EXERCISE GOAL:
From the entries below, pull out each line where "only" appears.

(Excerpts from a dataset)
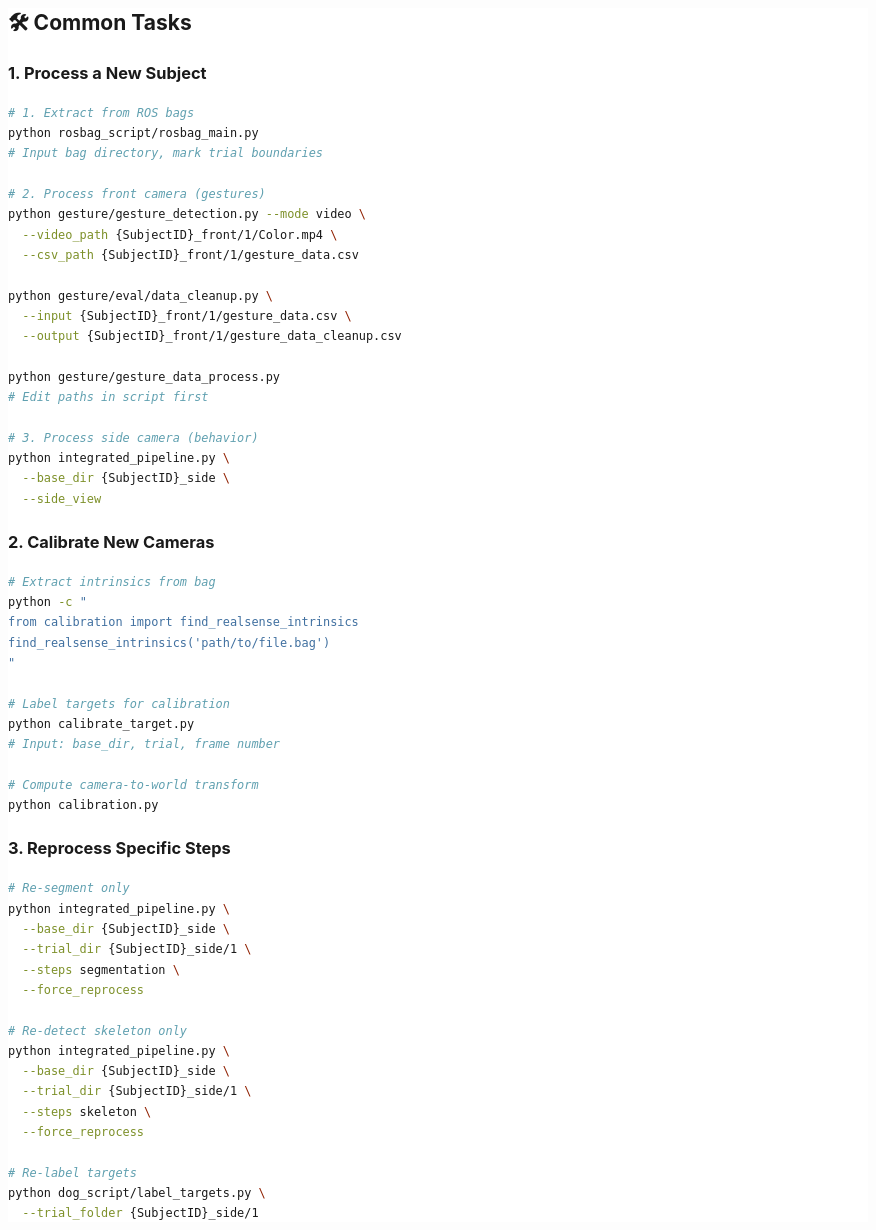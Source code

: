 
## 🛠️ Common Tasks

### 1. Process a New Subject
```bash
# 1. Extract from ROS bags
python rosbag_script/rosbag_main.py
# Input bag directory, mark trial boundaries

# 2. Process front camera (gestures)
python gesture/gesture_detection.py --mode video \
  --video_path {SubjectID}_front/1/Color.mp4 \
  --csv_path {SubjectID}_front/1/gesture_data.csv

python gesture/eval/data_cleanup.py \
  --input {SubjectID}_front/1/gesture_data.csv \
  --output {SubjectID}_front/1/gesture_data_cleanup.csv

python gesture/gesture_data_process.py
# Edit paths in script first

# 3. Process side camera (behavior)
python integrated_pipeline.py \
  --base_dir {SubjectID}_side \
  --side_view
```

### 2. Calibrate New Cameras
```bash
# Extract intrinsics from bag
python -c "
from calibration import find_realsense_intrinsics
find_realsense_intrinsics('path/to/file.bag')
"

# Label targets for calibration
python calibrate_target.py
# Input: base_dir, trial, frame number

# Compute camera-to-world transform
python calibration.py
```

### 3. Reprocess Specific Steps
```bash
# Re-segment only
python integrated_pipeline.py \
  --base_dir {SubjectID}_side \
  --trial_dir {SubjectID}_side/1 \
  --steps segmentation \
  --force_reprocess

# Re-detect skeleton only
python integrated_pipeline.py \
  --base_dir {SubjectID}_side \
  --trial_dir {SubjectID}_side/1 \
  --steps skeleton \
  --force_reprocess

# Re-label targets
python dog_script/label_targets.py \
  --trial_folder {SubjectID}_side/1
```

YOUR RESPONSE:
# Re-segment only
# Re-detect skeleton only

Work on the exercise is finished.